Right ICA at presentation (A) and at 5 months (B). A, Axial fat-suppressed postcontrast T1-weighted image demonstrates enhancement of the ICA wall and a fatty plaque (arrowhead) deep to the intima. Arrow indicates right external carotid artery (ECA). B, Axial fat-suppressed T1-weighted image demonstrates resolution of mural thickening and high signal intensity; disappearance of the fatty plaque with irregular mural thickening is now seen (arrowhead), consistent with scarring or residual inflammatory tissue. Arrow indicates right ECA.

Discussion

The causes of vascular neck pain are extensive and include entities such as dissection, giant cell arteritis, thrombosis, fibromuscular dysplasia, aneurysm, Takayasu arteritis, and nonvascular etiologies such as lymphadenitis and submandibular gland disease. After the exclusion of these diseases, carotidynia needs to be considered.

Carotidynia is an idiopathic unilateral neck pain syndrome characterized by tenderness over the carotid bifurcation.¹ Neck pain is usually self-limited or resolves with nonsteroidal anti-inflammatory drugs or steroids in <2 weeks. In 2004, the International Headache Society² published modified criteria for carotidynia, classifying it as a syndrome rather than a distinct pathologic entity (Table). In particular, the criteria specify that patients with carotidynia should not have a structural abnormality of the carotid artery (criterion C).
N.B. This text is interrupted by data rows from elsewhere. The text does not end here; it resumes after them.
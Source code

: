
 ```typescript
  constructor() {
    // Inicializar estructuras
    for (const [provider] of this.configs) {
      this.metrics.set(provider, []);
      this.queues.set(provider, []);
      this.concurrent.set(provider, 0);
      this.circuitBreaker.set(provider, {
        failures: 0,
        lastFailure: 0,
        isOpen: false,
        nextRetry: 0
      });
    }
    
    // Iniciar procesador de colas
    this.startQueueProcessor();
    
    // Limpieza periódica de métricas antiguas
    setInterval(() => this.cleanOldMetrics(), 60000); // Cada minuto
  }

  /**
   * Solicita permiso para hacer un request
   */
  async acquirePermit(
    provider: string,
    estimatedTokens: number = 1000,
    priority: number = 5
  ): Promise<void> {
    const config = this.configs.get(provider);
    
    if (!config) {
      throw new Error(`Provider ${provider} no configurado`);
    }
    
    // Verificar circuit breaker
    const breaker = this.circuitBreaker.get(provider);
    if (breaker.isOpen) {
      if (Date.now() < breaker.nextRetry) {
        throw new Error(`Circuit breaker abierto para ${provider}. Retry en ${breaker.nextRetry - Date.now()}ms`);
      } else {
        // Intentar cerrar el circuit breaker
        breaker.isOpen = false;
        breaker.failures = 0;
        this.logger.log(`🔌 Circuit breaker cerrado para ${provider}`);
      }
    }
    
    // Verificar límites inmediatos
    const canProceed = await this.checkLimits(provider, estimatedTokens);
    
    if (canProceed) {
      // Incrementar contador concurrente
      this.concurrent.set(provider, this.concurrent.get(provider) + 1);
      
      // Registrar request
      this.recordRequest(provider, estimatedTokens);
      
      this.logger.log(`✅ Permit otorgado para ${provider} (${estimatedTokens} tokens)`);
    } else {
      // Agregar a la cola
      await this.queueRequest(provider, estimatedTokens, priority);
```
In patients with history, physical, and laboratory results suggestive of carotidynia, imaging with sonography,³ CT,⁴ and MR⁵ has revealed fairly consistent findings suggestive of carotid inflammation. Our case and multiple others^3–5 have demonstrated 1 or more of the following imaging findings: involvement of a contiguous segment of the distal CCA, bulb, or proximal ICA; mild luminal narrowing; concentric thickening or outward extension of the wall; and enhancing wall and fat stranding in the adjacent carotid space. One report confirmed histologic findings of nonspecific inflammation of the carotid adventitia.⁶ The etiology of this inflammation is not clear. These imaging findings suggest that a structural abnormality of the carotid artery is present in carotidynia and that criterion C should be revised.

Unique to our case is the appearance of a fatty plaque that resolved at follow-up imaging with minimal residual irregular inflammatory tissue or scarring.

In summary, in the appropriate clinical context, a diagnosis of carotidynia as a cause for vascular neck pain may be supported by characteristic radiologic findings. This case report supports the imaging features of carotidynia previously described in the literature. In addition, our case had a finding not previously described, the resolution of a fatty plaque noted on imaging at the time of initial presentation, presumably due to changes induced by the healing phase of the carotid inflammatory process.